EV-MGDispNet: Motion-Guided Event-Based Stereo Disparity Estimation Network with Left-Right Consistency
This work addresses the challenge of achieving accurate stereo disparity for robot vision in dynamic environments, representing an incremental improvement over existing methods.
The paper tackles the problem of stereo disparity estimation using event cameras by proposing EV-MGDispNet, which introduces modules to better exploit temporal information and reduce pixel shifts, resulting in improved performance with lower MAE and RMSE metrics in real-world driving scenarios.

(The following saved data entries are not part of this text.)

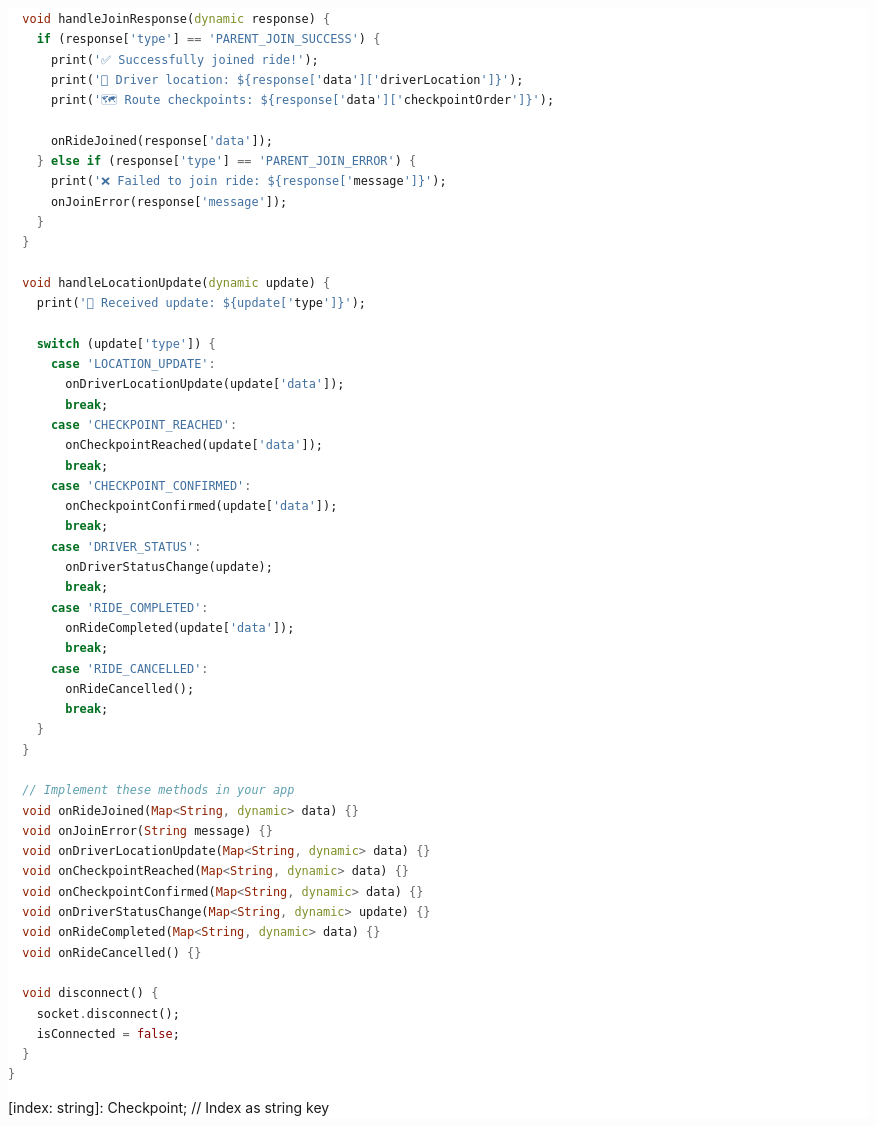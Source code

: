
 ```dart
  void handleJoinResponse(dynamic response) {
    if (response['type'] == 'PARENT_JOIN_SUCCESS') {
      print('✅ Successfully joined ride!');
      print('📍 Driver location: ${response['data']['driverLocation']}');
      print('🗺️ Route checkpoints: ${response['data']['checkpointOrder']}');
      
      onRideJoined(response['data']);
    } else if (response['type'] == 'PARENT_JOIN_ERROR') {
      print('❌ Failed to join ride: ${response['message']}');
      onJoinError(response['message']);
    }
  }

  void handleLocationUpdate(dynamic update) {
    print('📡 Received update: ${update['type']}');

    switch (update['type']) {
      case 'LOCATION_UPDATE':
        onDriverLocationUpdate(update['data']);
        break;
      case 'CHECKPOINT_REACHED':
        onCheckpointReached(update['data']);
        break;
      case 'CHECKPOINT_CONFIRMED':
        onCheckpointConfirmed(update['data']);
        break;
      case 'DRIVER_STATUS':
        onDriverStatusChange(update);
        break;
      case 'RIDE_COMPLETED':
        onRideCompleted(update['data']);
        break;
      case 'RIDE_CANCELLED':
        onRideCancelled();
        break;
    }
  }

  // Implement these methods in your app
  void onRideJoined(Map<String, dynamic> data) {}
  void onJoinError(String message) {}
  void onDriverLocationUpdate(Map<String, dynamic> data) {}
  void onCheckpointReached(Map<String, dynamic> data) {}
  void onCheckpointConfirmed(Map<String, dynamic> data) {}
  void onDriverStatusChange(Map<String, dynamic> update) {}
  void onRideCompleted(Map<String, dynamic> data) {}
  void onRideCancelled() {}

  void disconnect() {
    socket.disconnect();
    isConnected = false;
  }
}
```


  [index: string]: Checkpoint;  // Index as string key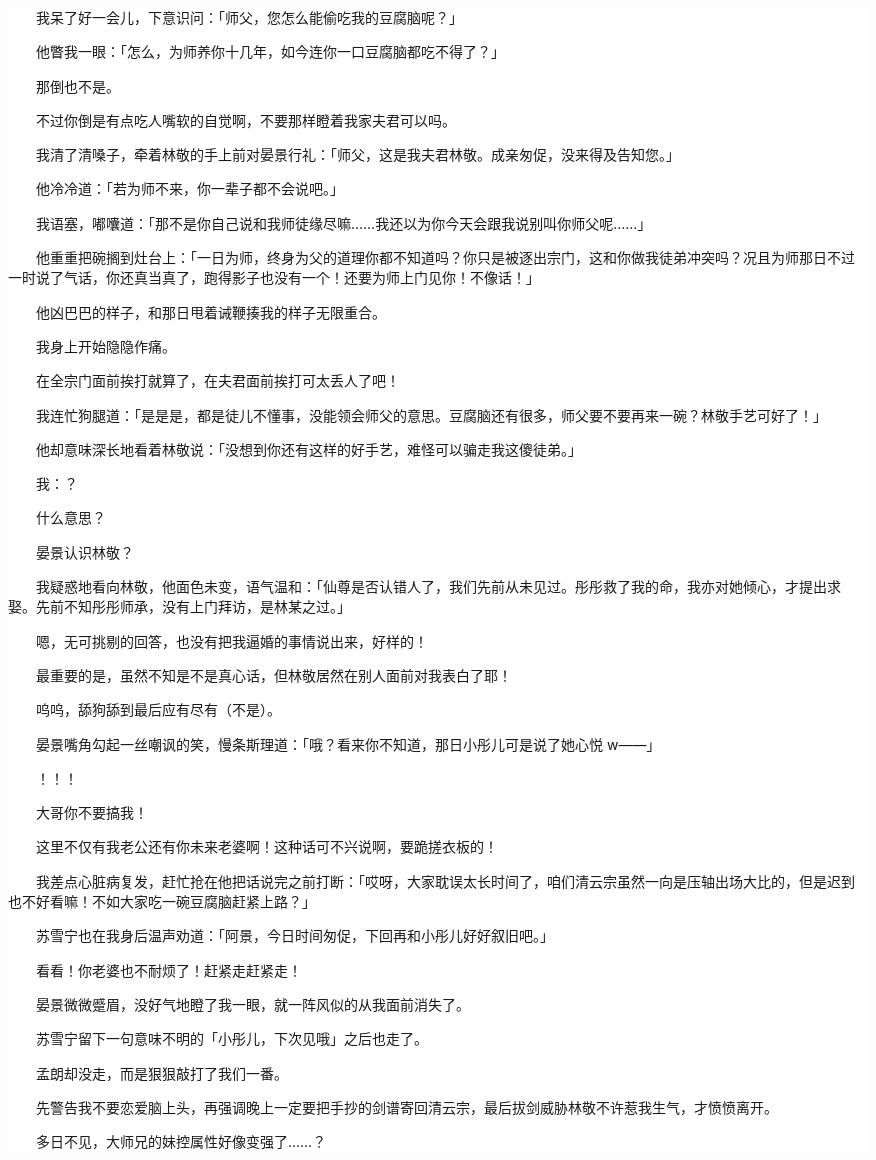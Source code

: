 &emsp;&emsp;我呆了好一会儿，下意识问：「师父，您怎么能偷吃我的豆腐脑呢？」  
  
&emsp;&emsp;他瞥我一眼：「怎么，为师养你十几年，如今连你一口豆腐脑都吃不得了？」  
  
&emsp;&emsp;那倒也不是。  
  
&emsp;&emsp;不过你倒是有点吃人嘴软的自觉啊，不要那样瞪着我家夫君可以吗。  
  
&emsp;&emsp;我清了清嗓子，牵着林敬的手上前对晏景行礼：「师父，这是我夫君林敬。成亲匆促，没来得及告知您。」  
  
&emsp;&emsp;他冷冷道：「若为师不来，你一辈子都不会说吧。」  
  
&emsp;&emsp;我语塞，嘟囔道：「那不是你自己说和我师徒缘尽嘛……我还以为你今天会跟我说别叫你师父呢……」  
  
&emsp;&emsp;他重重把碗搁到灶台上：「一日为师，终身为父的道理你都不知道吗？你只是被逐出宗门，这和你做我徒弟冲突吗？况且为师那日不过一时说了气话，你还真当真了，跑得影子也没有一个！还要为师上门见你！不像话！」  
  
&emsp;&emsp;他凶巴巴的样子，和那日甩着诫鞭揍我的样子无限重合。  
  
&emsp;&emsp;我身上开始隐隐作痛。  
  
&emsp;&emsp;在全宗门面前挨打就算了，在夫君面前挨打可太丢人了吧！  
  
&emsp;&emsp;我连忙狗腿道：「是是是，都是徒儿不懂事，没能领会师父的意思。豆腐脑还有很多，师父要不要再来一碗？林敬手艺可好了！」  
  
&emsp;&emsp;他却意味深长地看着林敬说：「没想到你还有这样的好手艺，难怪可以骗走我这傻徒弟。」  
  
&emsp;&emsp;我：？  
  
&emsp;&emsp;什么意思？  
  
&emsp;&emsp;晏景认识林敬？  
  
&emsp;&emsp;我疑惑地看向林敬，他面色未变，语气温和：「仙尊是否认错人了，我们先前从未见过。彤彤救了我的命，我亦对她倾心，才提出求娶。先前不知彤彤师承，没有上门拜访，是林某之过。」  
  
&emsp;&emsp;嗯，无可挑剔的回答，也没有把我逼婚的事情说出来，好样的！  
  
&emsp;&emsp;最重要的是，虽然不知是不是真心话，但林敬居然在别人面前对我表白了耶！  
  
&emsp;&emsp;呜呜，舔狗舔到最后应有尽有（不是）。  
  
&emsp;&emsp;晏景嘴角勾起一丝嘲讽的笑，慢条斯理道：「哦？看来你不知道，那日小彤儿可是说了她心悦 w——」  
  
&emsp;&emsp;！！！  
  
&emsp;&emsp;大哥你不要搞我！  
  
&emsp;&emsp;这里不仅有我老公还有你未来老婆啊！这种话可不兴说啊，要跪搓衣板的！  
  
&emsp;&emsp;我差点心脏病复发，赶忙抢在他把话说完之前打断：「哎呀，大家耽误太长时间了，咱们清云宗虽然一向是压轴出场大比的，但是迟到也不好看嘛！不如大家吃一碗豆腐脑赶紧上路？」  
  
&emsp;&emsp;苏雪宁也在我身后温声劝道：「阿景，今日时间匆促，下回再和小彤儿好好叙旧吧。」  
  
&emsp;&emsp;看看！你老婆也不耐烦了！赶紧走赶紧走！  
  
&emsp;&emsp;晏景微微蹙眉，没好气地瞪了我一眼，就一阵风似的从我面前消失了。  
  
&emsp;&emsp;苏雪宁留下一句意味不明的「小彤儿，下次见哦」之后也走了。  
  
&emsp;&emsp;孟朗却没走，而是狠狠敲打了我们一番。  
  
&emsp;&emsp;先警告我不要恋爱脑上头，再强调晚上一定要把手抄的剑谱寄回清云宗，最后拔剑威胁林敬不许惹我生气，才愤愤离开。  
  
&emsp;&emsp;多日不见，大师兄的妹控属性好像变强了……？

Event cameras have the potential to revolutionize the field of robot vision, particularly in areas like stereo disparity estimation, owing to their high temporal resolution and high dynamic range. Many studies use deep learning for event camera stereo disparity estimation. However, these methods fail to fully exploit the temporal information in the event stream to acquire clear event representations. Additionally, there is room for further reduction in pixel shifts in the feature maps before constructing the cost volume. In this paper, we propose EV-MGDispNet, a novel event-based stereo disparity estimation method. Firstly, we propose an edge-aware aggregation (EAA) module, which fuses event frames and motion confidence maps to generate a novel clear event representation. Then, we propose a motion-guided attention (MGA) module, where motion confidence maps utilize deformable transformer encoders to enhance the feature map with more accurate edges. Finally, we also add a census left-right consistency loss function to enhance the left-right consistency of stereo event representation. Through conducting experiments within challenging real-world driving scenarios, we validate that our method outperforms currently known state-of-the-art methods in terms of mean absolute error (MAE) and root mean square error (RMSE) metrics.